»Die romantische Beziehung ist am Ende« – Beatrice Frasl im Gespräch über ihr Buch »Entromantisiert euch!«

Warum heterosexuelle Beziehungen vor allem Frauen schaden und wieso es andere Formen der Verbundenheit braucht, damit befasst sich Beatrice Frasl in ihrem neuen Buch.

© Adobe Stock

Die Autorin, Kolumnistin und Podcasterin (»Große Töchter – Der feministische Podcast für Österreich«) rechnet bereits vor der Veröffentlichung von »Entromantisiert euch!« damit, dass ihr neues Werk nicht allen gefallen wird. Schließlich ist es kaum üblich, dass jemand das Konzept der romantischen Liebe einer umfassenden Kritik unterzieht. In den Buchhandlungen sehen wir stattdessen meist Beziehungsratgeber.
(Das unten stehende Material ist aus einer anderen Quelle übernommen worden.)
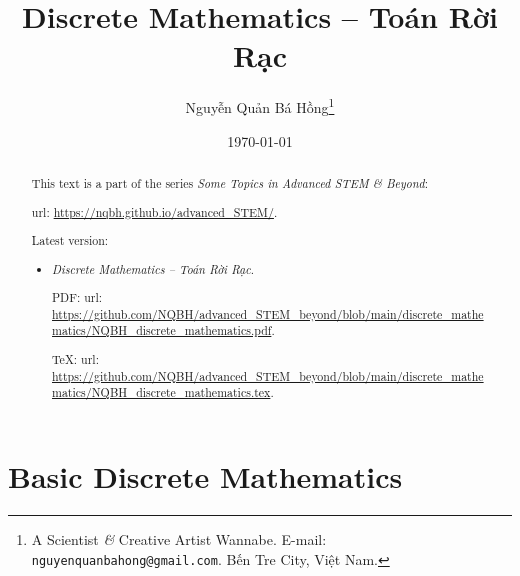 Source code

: \documentclass{article}
\title{Discrete Mathematics -- Toán Rời Rạc}
\author{Nguyễn Quản Bá Hồng\footnote{A Scientist {\it\&} Creative Artist Wannabe. E-mail: {\tt nguyenquanbahong@gmail.com}. Bến Tre City, Việt Nam.}}
\date{\today}
\begin{document}
\maketitle
\begin{abstract}
	This text is a part of the series {\it Some Topics in Advanced STEM \& Beyond}:
	
	{\sc url}: \url{https://nqbh.github.io/advanced_STEM/}.
	
	Latest version:
	\begin{itemize}
		\item {\it Discrete Mathematics -- Toán Rời Rạc}.
		
		PDF: {\sc url}: \url{https://github.com/NQBH/advanced_STEM_beyond/blob/main/discrete_mathematics/NQBH_discrete_mathematics.pdf}.
		
		\TeX: {\sc url}: \url{https://github.com/NQBH/advanced_STEM_beyond/blob/main/discrete_mathematics/NQBH_discrete_mathematics.tex}.
	\end{itemize}
\end{abstract}
\tableofcontents


\section{Basic Discrete Mathematics}
\end{document}
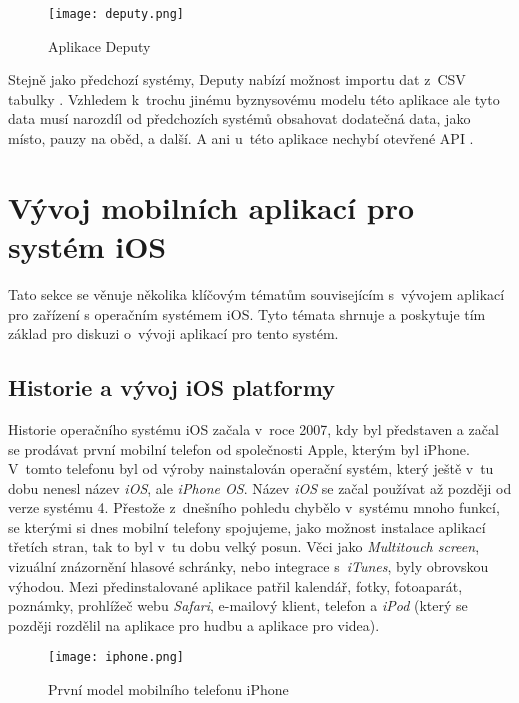 \begin{figure}[h]
	\centering
	\texttt{[image: deputy.png]}
	\caption{Aplikace Deputy \cite{deputy-time-tracking-app}}
\end{figure}

Stejně jako předchozí systémy, Deputy nabízí možnost importu dat z~CSV tabulky \cite{deputy-import-csv}. Vzhledem k~trochu jinému byznysovému modelu této aplikace ale tyto data musí narozdíl od předchozích systémů obsahovat dodatečná data, jako místo, pauzy na oběd, a další. A ani u~této aplikace nechybí otevřené API \cite{deputy-api}.

\section{Vývoj mobilních aplikací pro systém iOS}

Tato sekce se věnuje několika klíčovým tématům souvisejícím s~vývojem aplikací pro zařízení s operačním systémem iOS. Tyto témata shrnuje a poskytuje tím základ pro diskuzi o~vývoji aplikací pro tento systém.

\subsection{Historie a vývoj iOS platformy}

Historie operačního systému iOS začala v~roce 2007, kdy byl představen a začal se prodávat první mobilní telefon od společnosti Apple, kterým byl iPhone. V~tomto telefonu byl od výroby nainstalován operační systém, který ještě v~tu dobu nenesl název \emph{iOS}, ale \emph{iPhone OS}. Název \emph{iOS} se začal používat až později od verze systému 4. Přestože z~dnešního pohledu chybělo v~systému mnoho funkcí, se kterými si dnes mobilní telefony spojujeme, jako možnost instalace aplikací třetích stran, tak to byl v~tu dobu velký posun. Věci jako \emph{Multitouch screen}, vizuální znázornění hlasové schránky, nebo integrace s~\emph{iTunes}, byly obrovskou výhodou. Mezi předinstalované aplikace patřil kalendář, fotky, fotoaparát, poznámky, prohlížeč webu \emph{Safari}, e-mailový klient, telefon a \emph{iPod} (který se později rozdělil na aplikace pro hudbu a aplikace pro videa).

\begin{figure}[h]
	\centering
	\texttt{[image: iphone.png]}
	\caption{První model mobilního telefonu iPhone \cite{iphone-review}}
\end{figure}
Dort und anderswo sind es vor allem Frauen, die sich in romantischen Beziehungen zu Männern befinden sollen, die dabei ihre Bedürfnisse negieren und jene ihres Partners priorisieren, die unbezahlte Arbeit leisten und die von Jugend an lernen, unter einem männlichen Blick zu existieren. Im Interview mit The Gap erzählt Beatrice Frasl, warum das Konzept der Liebesehe ein eher neues Phänomen ist, wie sowohl Kapitalismus als auch Patriarchat von der romantischen Liebe profitieren und warum wir Alternativen zur klassischen Kleinfamilie brauchen.
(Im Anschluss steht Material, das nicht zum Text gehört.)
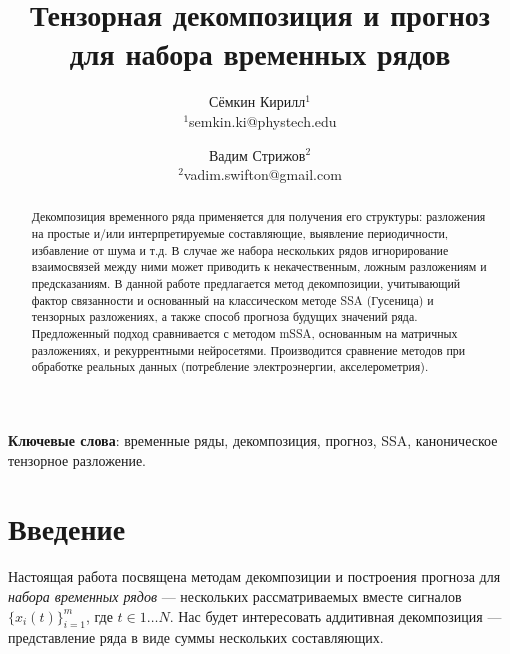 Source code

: 
\usepackage[backend=biber, sorting=none]{biblatex}
\usepackage{subfigure}



\theoremstyle{definition}
\newtheorem*{Def}{Определение}
\theoremstyle{plain}
\newtheorem{Lem}{Лемма}
\newtheorem{Th}{Теорема}

\newcommand{\delayV}[1]{\overset{\leftarrow}{\mathbf{x}}_{#1}}
\newcommand{\delayM}[1]{\overset{\leftarrow}{\mathbf{X}}_{#1}}

\title{Тензорная декомпозиция и прогноз для набора временных рядов}
\author{Сёмкин Кирилл$^{1}$ \\ {\footnotesize $^{1}$semkin.ki@phystech.edu} \and Вадим Стрижов$^{2}$ \\ {\footnotesize $^{2}$vadim.swifton@gmail.com}}
\date{}



	
	\maketitle
	
	\begin{abstract}
		
		Декомпозиция временного ряда применяется для получения его структуры: разложения на простые и/или интерпретируемые составляющие, выявление периодичности, избавление от шума и т.д. В случае же набора нескольких рядов игнорирование взаимосвязей между ними может приводить к некачественным, ложным разложениям и предсказаниям. В данной работе предлагается метод декомпозиции, учитывающий фактор связанности и основанный на классическом методе SSA (Гусеница) и тензорных разложениях, а также способ прогноза будущих значений ряда. Предложенный подход сравнивается с методом mSSA, основанным на матричных разложениях, и рекуррентными нейросетями. Производится сравнение методов при обработке реальных данных (потребление электроэнергии, акселерометрия).
		
	\end{abstract}
	
	\textbf{Ключевые слова}: {\small временные ряды, декомпозиция, прогноз, SSA, каноническое тензорное разложение}.
	
	
	\section{Введение}\label{Intro}
	
		Настоящая работа посвящена методам декомпозиции и построения прогноза для \textit{набора временных рядов} --- нескольких рассматриваемых вместе сигналов $ \{x_i(t)\}_{i=1}^m $, где $ t \in 1 \ldots N $. Нас будет интересовать аддитивная декомпозиция --- представление ряда в виде суммы нескольких составляющих.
Beatrice Frasl hinterfragt, ob unsere Gesellschaft um die romantische Zweierbeziehung organisiert sein muss. (Bild: Michael Wuermer)
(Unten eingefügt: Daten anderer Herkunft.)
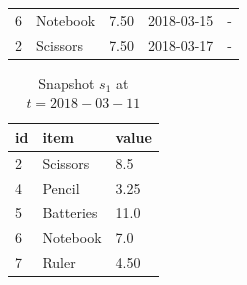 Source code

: \begin{center}
\begin{table}
\begin{tabular}{p{1cm}p{2cm}p{3cm}p{3cm}p{2cm}}
		6 & Notebook & 7.50  & 2018-03-15 & - \\ 
		2 & Scissors & 7.50  & 2018-03-17 & - \\ \hline
	\end{tabular}
\end{table}
\begin{table}
	\centering
	\caption{Snapshot $s_1$ at $t = 2018-03-11$}
	\label{table:snapshot_s1}
	\begin{tabular}{p{4cm}p{4cm}p{4cm}}
		\hline
		id & item  & value  \\ \hline
		2 & Scissors & 8.5   \\ 
		4 & Pencil & 3.25   \\ 
		5 & Batteries & 11.0   \\ 
		6 & Notebook & 7.0 \\ 
		7 & Ruler & 4.50   \\ \hline
	\end{tabular}
\end{table}
\end{center}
Für dein neues Buch hast du dich intensiv mit der Geschichte der romantischen Liebe beschäftigt. Welche Erkenntnisse hast du über sie gewonnen?

Beatrice Frasl: Nicht die Gefühle für eine andere Person sind konstruiert, aber definitiv das Modell der romantischen Liebe, wie wir es kennen, sowie deren zentraler Stellenwert in unserer Gesellschaft. So ist etwa die Liebesehe ein relativ neues Phänomen. Der Adel heiratete lange, um sein Reich zu erweitern und Frieden zu sichern. Andere Schichten, um Besitztümer zu erhalten. Die Menschen wären damals nie auf die Idee gekommen, aus Liebe eine Ehe einzugehen. Im Zuge der Industrialisierung kam es dann zu einer Trennung zwischen der öffentlichen und der privaten Sphäre: Während Frauen zu Hause arbeiten mussten, waren Männer in der Öffentlichkeit präsent. Dabei wurde das Konzept der romantischen Liebe wichtiger. Aus einer feministischen Perspektive ist es interessant, wie sehr das Narrativ der romantischen Liebe dazu dient, Frauen in eine Rolle zu drängen, eine Rolle, die privat und dienend ist; voll von Aufgaben, die »aus Liebe« gemacht werden – und daher nicht bezahlt werden müssen. Das ist eine patriarchale Strategie.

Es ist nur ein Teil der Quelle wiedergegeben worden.